In this research, countries have been identified, such as Germany, that have maintained optimal levels of efficiency throughout the analyzed years, Slovenia and Finland have obtained it for three years. Belgium, Spain, and France for two years. Greece and Ireland for one year. The rest of the analyzed countries have not obtained it during the entire period investigated. With these results, we believe it is convenient to expand the study to identify the specific projects that have been launched during these years in these regions so that they can be replicated in those that have obtained the lowest results.

For this reason, the novelty that this research presents with respect to those published is that this is the first article that studies the levels of efficiency achieved by the fishing projects financed by European Funds for the period 2014 to 2020 in Spain using the Data Envelopment Analysis methodology.
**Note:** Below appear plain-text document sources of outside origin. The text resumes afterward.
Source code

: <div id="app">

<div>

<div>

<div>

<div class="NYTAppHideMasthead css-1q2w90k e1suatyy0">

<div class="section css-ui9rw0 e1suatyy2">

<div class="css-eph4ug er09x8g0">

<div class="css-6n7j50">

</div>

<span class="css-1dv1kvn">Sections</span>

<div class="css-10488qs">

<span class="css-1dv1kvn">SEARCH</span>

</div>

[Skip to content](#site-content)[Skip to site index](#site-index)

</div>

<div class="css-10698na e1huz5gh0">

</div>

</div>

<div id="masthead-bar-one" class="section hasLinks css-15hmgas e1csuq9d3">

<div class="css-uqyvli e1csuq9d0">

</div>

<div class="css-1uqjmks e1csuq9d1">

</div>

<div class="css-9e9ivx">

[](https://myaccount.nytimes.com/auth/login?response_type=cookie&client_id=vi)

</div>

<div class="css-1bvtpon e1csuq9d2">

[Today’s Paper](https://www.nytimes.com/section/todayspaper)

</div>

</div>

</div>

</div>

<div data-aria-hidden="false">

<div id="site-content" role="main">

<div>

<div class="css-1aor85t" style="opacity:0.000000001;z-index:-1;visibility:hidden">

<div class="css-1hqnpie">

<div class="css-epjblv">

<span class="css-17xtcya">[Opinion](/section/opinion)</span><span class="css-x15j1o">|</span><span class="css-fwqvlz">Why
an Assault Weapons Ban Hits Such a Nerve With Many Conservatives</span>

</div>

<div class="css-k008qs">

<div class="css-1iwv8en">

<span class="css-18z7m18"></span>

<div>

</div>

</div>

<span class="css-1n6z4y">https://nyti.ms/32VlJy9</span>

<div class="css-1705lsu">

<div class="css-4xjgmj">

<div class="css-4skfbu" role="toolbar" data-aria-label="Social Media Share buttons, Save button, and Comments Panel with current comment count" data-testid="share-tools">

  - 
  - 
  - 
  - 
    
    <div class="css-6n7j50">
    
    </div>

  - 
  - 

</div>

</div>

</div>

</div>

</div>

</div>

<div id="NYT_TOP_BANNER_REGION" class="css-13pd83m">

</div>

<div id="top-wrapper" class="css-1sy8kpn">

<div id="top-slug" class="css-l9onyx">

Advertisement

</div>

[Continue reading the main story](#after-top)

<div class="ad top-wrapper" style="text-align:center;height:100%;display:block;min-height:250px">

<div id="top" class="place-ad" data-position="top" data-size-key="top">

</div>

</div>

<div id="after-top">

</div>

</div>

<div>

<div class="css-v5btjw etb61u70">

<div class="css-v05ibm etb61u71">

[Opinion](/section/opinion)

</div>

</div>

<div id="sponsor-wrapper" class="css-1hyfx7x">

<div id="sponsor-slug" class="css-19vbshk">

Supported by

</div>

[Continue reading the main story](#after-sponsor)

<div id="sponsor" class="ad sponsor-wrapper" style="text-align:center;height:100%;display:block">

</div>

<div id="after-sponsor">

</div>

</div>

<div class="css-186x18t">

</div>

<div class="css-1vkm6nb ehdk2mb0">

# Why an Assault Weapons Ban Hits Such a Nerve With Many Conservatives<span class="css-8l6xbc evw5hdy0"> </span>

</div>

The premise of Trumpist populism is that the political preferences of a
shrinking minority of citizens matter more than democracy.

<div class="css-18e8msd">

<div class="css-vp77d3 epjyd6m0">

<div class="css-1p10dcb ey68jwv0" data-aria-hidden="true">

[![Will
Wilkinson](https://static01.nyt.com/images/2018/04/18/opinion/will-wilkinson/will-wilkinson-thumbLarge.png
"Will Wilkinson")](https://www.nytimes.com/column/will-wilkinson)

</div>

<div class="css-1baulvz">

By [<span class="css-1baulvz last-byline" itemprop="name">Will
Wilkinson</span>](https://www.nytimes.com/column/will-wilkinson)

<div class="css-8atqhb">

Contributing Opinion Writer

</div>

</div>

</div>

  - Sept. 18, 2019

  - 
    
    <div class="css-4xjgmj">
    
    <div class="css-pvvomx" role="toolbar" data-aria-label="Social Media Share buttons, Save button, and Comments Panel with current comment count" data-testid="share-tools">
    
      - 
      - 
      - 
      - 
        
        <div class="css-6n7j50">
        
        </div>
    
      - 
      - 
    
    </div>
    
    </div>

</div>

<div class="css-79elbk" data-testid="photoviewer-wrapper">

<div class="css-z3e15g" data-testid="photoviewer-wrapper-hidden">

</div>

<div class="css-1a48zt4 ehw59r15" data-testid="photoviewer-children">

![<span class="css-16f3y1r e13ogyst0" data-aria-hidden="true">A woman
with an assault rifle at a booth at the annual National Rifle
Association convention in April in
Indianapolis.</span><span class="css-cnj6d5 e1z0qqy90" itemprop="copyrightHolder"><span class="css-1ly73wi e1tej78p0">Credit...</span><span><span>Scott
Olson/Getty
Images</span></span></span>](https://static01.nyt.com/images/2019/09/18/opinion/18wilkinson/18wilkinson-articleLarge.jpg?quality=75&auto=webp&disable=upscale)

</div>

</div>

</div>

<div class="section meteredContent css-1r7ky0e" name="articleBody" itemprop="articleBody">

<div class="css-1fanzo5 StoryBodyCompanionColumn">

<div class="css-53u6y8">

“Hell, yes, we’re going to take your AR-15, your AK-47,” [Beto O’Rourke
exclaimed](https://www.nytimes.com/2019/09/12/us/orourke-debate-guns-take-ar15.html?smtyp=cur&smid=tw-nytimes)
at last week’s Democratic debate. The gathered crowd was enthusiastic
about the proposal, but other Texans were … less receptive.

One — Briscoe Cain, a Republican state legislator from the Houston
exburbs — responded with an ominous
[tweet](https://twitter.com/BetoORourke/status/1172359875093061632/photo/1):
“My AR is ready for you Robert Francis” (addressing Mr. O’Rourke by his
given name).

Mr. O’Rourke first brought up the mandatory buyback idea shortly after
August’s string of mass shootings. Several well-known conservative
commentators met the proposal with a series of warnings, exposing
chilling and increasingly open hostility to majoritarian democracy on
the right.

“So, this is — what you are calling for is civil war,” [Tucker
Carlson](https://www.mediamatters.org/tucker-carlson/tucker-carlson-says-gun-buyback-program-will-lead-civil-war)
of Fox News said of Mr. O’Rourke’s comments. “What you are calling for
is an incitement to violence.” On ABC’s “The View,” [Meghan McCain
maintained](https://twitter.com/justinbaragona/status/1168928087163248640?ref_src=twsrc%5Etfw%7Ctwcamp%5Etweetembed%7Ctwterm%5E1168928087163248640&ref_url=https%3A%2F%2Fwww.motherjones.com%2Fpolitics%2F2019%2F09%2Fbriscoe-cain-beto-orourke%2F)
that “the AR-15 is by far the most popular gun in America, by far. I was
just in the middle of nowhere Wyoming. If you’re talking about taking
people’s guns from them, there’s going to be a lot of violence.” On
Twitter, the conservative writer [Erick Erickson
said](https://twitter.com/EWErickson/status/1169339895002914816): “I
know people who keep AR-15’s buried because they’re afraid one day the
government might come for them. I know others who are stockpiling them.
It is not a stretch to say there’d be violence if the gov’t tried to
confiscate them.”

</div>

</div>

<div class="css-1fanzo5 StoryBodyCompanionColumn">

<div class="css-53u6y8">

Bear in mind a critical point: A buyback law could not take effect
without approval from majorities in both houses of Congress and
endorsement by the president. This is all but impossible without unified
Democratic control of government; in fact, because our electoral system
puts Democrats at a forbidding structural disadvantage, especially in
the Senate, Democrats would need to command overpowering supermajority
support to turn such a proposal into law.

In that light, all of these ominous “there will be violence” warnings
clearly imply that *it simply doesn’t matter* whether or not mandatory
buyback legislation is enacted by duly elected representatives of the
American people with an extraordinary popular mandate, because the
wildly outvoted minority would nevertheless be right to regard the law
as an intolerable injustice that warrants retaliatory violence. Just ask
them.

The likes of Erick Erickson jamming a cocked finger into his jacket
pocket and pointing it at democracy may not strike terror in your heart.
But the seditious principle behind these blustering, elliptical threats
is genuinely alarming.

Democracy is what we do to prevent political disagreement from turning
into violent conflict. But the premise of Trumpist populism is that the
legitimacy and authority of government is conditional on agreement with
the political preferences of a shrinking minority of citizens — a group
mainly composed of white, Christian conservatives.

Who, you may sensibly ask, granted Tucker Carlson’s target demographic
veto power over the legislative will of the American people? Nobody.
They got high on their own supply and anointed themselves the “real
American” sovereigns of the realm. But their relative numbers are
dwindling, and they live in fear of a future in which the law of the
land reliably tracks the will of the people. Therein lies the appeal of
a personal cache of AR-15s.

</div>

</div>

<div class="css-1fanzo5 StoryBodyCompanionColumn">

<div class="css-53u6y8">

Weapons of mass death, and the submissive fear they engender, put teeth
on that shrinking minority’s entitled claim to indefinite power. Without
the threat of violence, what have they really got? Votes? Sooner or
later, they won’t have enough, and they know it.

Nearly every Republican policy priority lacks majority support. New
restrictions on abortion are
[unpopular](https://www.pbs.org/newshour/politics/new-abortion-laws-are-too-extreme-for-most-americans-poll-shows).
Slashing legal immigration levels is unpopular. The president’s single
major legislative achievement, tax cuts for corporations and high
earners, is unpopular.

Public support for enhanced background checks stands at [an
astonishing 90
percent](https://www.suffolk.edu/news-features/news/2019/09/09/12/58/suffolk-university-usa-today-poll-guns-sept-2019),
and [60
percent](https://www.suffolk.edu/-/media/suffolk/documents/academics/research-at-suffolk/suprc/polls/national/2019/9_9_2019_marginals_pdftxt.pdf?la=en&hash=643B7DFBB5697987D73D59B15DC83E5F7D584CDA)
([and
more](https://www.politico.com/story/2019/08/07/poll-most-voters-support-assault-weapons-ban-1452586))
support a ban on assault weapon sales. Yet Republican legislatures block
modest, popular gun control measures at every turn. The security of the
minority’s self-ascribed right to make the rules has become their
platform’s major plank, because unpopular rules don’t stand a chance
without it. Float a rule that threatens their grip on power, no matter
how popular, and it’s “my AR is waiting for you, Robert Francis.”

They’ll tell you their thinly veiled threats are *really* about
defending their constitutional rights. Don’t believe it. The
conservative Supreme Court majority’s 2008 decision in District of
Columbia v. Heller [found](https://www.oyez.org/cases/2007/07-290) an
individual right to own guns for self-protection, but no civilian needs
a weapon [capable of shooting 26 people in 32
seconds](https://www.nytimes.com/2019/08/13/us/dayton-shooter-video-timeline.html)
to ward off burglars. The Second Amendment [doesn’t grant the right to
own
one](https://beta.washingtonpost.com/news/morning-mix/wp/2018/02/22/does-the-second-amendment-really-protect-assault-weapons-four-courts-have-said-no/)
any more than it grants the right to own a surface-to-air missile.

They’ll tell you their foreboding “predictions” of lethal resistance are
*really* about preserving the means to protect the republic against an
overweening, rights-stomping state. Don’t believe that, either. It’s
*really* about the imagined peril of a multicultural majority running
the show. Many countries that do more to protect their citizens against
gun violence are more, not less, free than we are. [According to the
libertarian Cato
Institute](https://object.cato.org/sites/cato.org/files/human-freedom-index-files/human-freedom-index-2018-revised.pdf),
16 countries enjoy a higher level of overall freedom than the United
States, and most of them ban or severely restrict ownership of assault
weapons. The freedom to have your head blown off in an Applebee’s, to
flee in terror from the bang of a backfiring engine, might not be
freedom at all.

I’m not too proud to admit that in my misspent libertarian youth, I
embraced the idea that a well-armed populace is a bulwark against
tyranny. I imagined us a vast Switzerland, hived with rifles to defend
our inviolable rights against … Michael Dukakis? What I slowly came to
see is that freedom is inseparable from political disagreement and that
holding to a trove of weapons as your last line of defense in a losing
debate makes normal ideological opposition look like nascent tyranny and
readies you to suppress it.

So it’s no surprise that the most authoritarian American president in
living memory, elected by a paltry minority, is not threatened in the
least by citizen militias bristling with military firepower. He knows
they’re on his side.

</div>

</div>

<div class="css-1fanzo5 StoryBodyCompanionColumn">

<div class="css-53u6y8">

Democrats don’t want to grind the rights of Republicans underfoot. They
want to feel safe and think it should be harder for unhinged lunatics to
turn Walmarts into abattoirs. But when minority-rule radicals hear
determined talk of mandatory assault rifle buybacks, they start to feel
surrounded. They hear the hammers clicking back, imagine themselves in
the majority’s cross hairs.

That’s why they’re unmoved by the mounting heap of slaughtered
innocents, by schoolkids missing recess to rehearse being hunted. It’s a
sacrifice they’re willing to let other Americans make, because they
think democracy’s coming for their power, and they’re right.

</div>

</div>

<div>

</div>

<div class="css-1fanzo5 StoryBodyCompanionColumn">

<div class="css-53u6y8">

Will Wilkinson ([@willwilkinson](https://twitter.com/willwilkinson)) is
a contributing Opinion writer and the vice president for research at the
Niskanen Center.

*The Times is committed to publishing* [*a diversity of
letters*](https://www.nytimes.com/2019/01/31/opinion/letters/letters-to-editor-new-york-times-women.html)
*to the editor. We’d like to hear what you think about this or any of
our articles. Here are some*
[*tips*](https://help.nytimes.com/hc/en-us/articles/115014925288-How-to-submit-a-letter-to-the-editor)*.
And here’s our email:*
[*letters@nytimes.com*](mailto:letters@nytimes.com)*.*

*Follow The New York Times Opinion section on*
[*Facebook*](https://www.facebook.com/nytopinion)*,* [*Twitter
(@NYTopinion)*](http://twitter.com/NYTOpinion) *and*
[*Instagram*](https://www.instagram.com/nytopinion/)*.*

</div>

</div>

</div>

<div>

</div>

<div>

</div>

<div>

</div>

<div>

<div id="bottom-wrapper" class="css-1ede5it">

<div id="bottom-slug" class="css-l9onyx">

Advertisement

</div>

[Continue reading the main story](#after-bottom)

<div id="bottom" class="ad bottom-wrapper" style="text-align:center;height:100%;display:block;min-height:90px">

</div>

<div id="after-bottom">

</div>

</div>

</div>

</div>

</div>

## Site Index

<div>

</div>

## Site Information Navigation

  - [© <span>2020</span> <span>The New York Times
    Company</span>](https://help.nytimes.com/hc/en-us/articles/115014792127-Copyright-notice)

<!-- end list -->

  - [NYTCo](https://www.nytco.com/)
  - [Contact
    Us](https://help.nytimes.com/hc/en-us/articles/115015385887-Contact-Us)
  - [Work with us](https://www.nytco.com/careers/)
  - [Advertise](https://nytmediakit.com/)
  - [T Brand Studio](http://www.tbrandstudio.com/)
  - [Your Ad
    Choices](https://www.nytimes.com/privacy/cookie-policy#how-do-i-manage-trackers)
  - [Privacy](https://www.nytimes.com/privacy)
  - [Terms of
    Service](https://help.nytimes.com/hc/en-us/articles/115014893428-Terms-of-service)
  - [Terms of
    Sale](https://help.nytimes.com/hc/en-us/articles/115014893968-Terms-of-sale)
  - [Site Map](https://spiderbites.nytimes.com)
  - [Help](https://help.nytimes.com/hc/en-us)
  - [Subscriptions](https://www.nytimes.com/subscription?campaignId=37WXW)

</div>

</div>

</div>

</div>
The actual moment is a moment of transition. Currently, the funding package for the period 2021 to 2027 was approved on 17 December 2020. The total allocation for fisheries policy amounts to EUR 6108 million. Of this, EUR 5300 million will be allocated for the management of fisheries, aquaculture, and fishing fleets. The rest will go to scientific advice, controls and verifications, market intelligence, maritime surveillance, and security. For this reason, it is advisable to show as soon as possible the projects that are working best at the agricultural level and publicize them so that they can be implemented in other regions.

In future papers, we will consider fisheries’ sustainability. Sustainability has mostly been achieved through Ecosystem-Based Fisheries Management or Management Strategy Evaluation [28,29,30]. In future works we will take into account the level of illegal, unreported, and unregulated (IUU) fishing and the result of the application of FEMP since countries that improve their management of IUU fishing tend to improve other objectives of managing multiple fisheries with increased follow-up [31,32,33].